As with some of the later Ape films, the societal messages of the film lack any form of subtlety or grace. Of course, when you're giving eco-friendly messaging to Mark Wahlberg, that's pretty much par for the course (just ask Shyamalan). The plot in this version of the film is much thinner than in the original, with what little commentary it provides coming across in just a few monologues while the rest of the film is just modern graphic-ed violence. The makeup effects are excellent, and with the dearth of meaning in the rest of the film it pretty much has to be. The decision to hire Rick Baker to do this part of the film was just about the only really good decision that was made here.

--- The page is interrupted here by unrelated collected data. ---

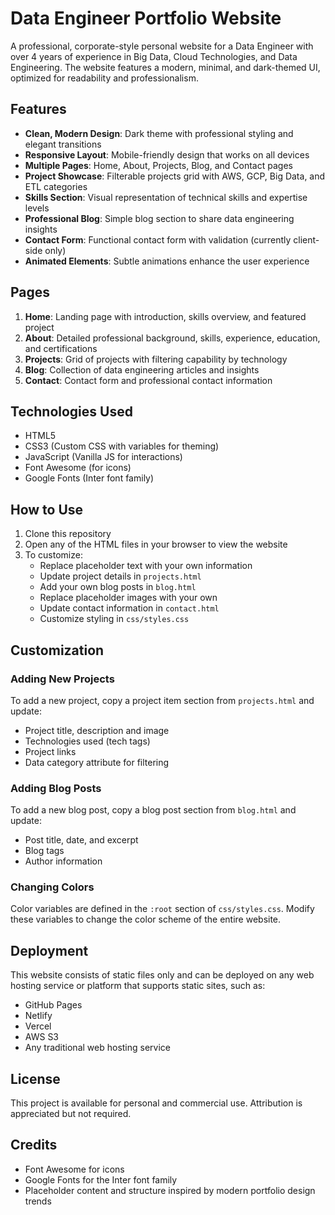 # Data Engineer Portfolio Website

A professional, corporate-style personal website for a Data Engineer with over 4 years of experience in Big Data, Cloud Technologies, and Data Engineering. The website features a modern, minimal, and dark-themed UI, optimized for readability and professionalism.

## Features

- **Clean, Modern Design**: Dark theme with professional styling and elegant transitions
- **Responsive Layout**: Mobile-friendly design that works on all devices
- **Multiple Pages**: Home, About, Projects, Blog, and Contact pages
- **Project Showcase**: Filterable projects grid with AWS, GCP, Big Data, and ETL categories
- **Skills Section**: Visual representation of technical skills and expertise levels
- **Professional Blog**: Simple blog section to share data engineering insights
- **Contact Form**: Functional contact form with validation (currently client-side only)
- **Animated Elements**: Subtle animations enhance the user experience

## Pages

1. **Home**: Landing page with introduction, skills overview, and featured project
2. **About**: Detailed professional background, skills, experience, education, and certifications
3. **Projects**: Grid of projects with filtering capability by technology
4. **Blog**: Collection of data engineering articles and insights
5. **Contact**: Contact form and professional contact information

## Technologies Used

- HTML5
- CSS3 (Custom CSS with variables for theming)
- JavaScript (Vanilla JS for interactions)
- Font Awesome (for icons)
- Google Fonts (Inter font family)

## How to Use

1. Clone this repository
2. Open any of the HTML files in your browser to view the website
3. To customize:
   - Replace placeholder text with your own information
   - Update project details in `projects.html`
   - Add your own blog posts in `blog.html`
   - Replace placeholder images with your own
   - Update contact information in `contact.html`
   - Customize styling in `css/styles.css`

## Customization

### Adding New Projects

To add a new project, copy a project item section from `projects.html` and update:
- Project title, description and image
- Technologies used (tech tags)
- Project links
- Data category attribute for filtering

### Adding Blog Posts

To add a new blog post, copy a blog post section from `blog.html` and update:
- Post title, date, and excerpt
- Blog tags
- Author information

### Changing Colors

Color variables are defined in the `:root` section of `css/styles.css`. Modify these variables to change the color scheme of the entire website.

## Deployment

This website consists of static files only and can be deployed on any web hosting service or platform that supports static sites, such as:

- GitHub Pages
- Netlify
- Vercel
- AWS S3
- Any traditional web hosting service

## License

This project is available for personal and commercial use. Attribution is appreciated but not required.

## Credits

- Font Awesome for icons
- Google Fonts for the Inter font family
- Placeholder content and structure inspired by modern portfolio design trends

The cast is all-star, seemingly a balance of people who either loved the original film or wanted to work with Burton: Wahlberg actually signed onto the project before ever reading a script. Helena Bonham Carter, Michael Clarke Duncan, Paul Giamatti, and Kris Kristofferson are added to the main characters played by Wahlberg and Roth. As good as the effects are, however, there's a real Uncanny Valley thing going on here, giving the film perhaps more in common than it would like with the recent feature film version of Cats. Thank God for Baker, because this could've been a celluloid nightmare. The actors, for their part, do a fine job in their roles, but they were unfortunately not given a whole lot to work with. The lone standout is Roth, who is delightfully evil in his role as the attempted military dictator, and he makes up for a lot of the films failures.

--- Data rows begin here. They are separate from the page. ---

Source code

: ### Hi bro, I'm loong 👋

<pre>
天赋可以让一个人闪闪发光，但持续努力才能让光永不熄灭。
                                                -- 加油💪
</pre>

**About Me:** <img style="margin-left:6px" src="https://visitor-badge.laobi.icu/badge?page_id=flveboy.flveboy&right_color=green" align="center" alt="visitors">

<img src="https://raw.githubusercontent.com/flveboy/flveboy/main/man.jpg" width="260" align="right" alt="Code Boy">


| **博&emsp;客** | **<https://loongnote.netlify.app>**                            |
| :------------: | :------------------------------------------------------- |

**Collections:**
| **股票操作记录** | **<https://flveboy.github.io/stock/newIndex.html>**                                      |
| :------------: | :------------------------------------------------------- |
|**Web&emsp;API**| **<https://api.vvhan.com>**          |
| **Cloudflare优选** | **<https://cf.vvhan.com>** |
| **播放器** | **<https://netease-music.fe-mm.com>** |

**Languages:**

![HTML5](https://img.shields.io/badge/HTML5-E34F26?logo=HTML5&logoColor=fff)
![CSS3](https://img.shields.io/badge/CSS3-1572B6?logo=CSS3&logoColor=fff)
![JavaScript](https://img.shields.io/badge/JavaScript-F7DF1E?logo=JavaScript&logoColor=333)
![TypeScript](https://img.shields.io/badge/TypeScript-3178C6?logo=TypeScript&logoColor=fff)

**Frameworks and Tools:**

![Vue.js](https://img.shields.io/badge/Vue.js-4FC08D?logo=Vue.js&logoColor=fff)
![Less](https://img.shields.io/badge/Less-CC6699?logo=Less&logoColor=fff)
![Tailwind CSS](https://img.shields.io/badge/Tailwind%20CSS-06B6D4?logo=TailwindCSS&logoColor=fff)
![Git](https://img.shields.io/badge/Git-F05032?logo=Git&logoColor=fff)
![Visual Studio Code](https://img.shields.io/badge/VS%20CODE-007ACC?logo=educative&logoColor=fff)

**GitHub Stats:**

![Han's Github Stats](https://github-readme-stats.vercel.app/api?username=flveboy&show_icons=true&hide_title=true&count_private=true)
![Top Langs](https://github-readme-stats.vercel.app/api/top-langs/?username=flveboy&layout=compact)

Which really leads to the chief poor decision in re-making the cult classic: hiring Tim Burton in the first place. I've never been a fan of his work, and (gasp, howl!) I don't even really like Beetlejuice or Edward Scissorhands all that much. He's just a weirdo, given too much credit for his gothy strange visuals without taking enough flak for the fact that his movies often suck. I'd like to appreciate that they decided to make this a "re-imagining" rather than a reboot, but it does such a piss-poor job of matching the quality of the original that it struggles to even get credit for that. It's also a full two hours long, which is at least a half hour longer than it should be: at one point, I assumed the movie was almost over, and there was around 45 minutes left in the runtime.

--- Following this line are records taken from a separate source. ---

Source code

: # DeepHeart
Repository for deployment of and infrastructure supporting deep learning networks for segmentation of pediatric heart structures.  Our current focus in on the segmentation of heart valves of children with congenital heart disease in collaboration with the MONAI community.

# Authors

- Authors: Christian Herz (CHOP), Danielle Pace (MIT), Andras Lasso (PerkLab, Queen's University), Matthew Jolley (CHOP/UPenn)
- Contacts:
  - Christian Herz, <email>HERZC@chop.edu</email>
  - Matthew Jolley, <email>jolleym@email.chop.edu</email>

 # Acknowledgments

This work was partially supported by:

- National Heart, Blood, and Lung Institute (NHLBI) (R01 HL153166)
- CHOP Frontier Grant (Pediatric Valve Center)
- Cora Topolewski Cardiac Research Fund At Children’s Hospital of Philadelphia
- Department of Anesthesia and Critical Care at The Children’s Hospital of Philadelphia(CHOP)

Look, at the end of the day, fine. Whatever. You wanna remake Planet of the Apes, that's cool. But you have to retain the things that made the original film special in the first place. Gimme some biting social commentary, throw in some cool ape effects, and string together a barely-coherent plot and you're fairly well golden. Unfortunately, no piece of that, save for maybe the effects, lands as well as it should. Gone are the unspeaking humans and the parallels built by the original, gone is the "apes don't kill apes" conceptual framework that the previous films were built upo. It becomes a farce of itself, with even the normally solid Giamatti delivering a more cartoonish performance than necessary for what ultimately becomes a fairly ridiculous movie. These monkeys have as much in common with The Wizard of Oz as they do with the '68 version. Though I will give a little bit of credit for the Aperaham Lincoln at the end.
Who this movie is for: Planet of the Apes superfans, Reboot lovers, Military dictatorship stans
Bottom line: Except for a particularly enjoyable battle scene at the end of the movie, this one is largely forgettable. You get the feeling that everyone working on it knew it wasn't all that great, a fact that Wahlberg has alluded to in interviews. Regardless, the relative failure of this film ushered in a new series of Apes films, which have done pretty well at the box office, including the upcoming Kingdom of the Planet of the Apes. You can stream every film in the series but the new one on Hulu right now, and Kingdom will be in theaters this month. Check em out, but don't expect a whole lot from this one.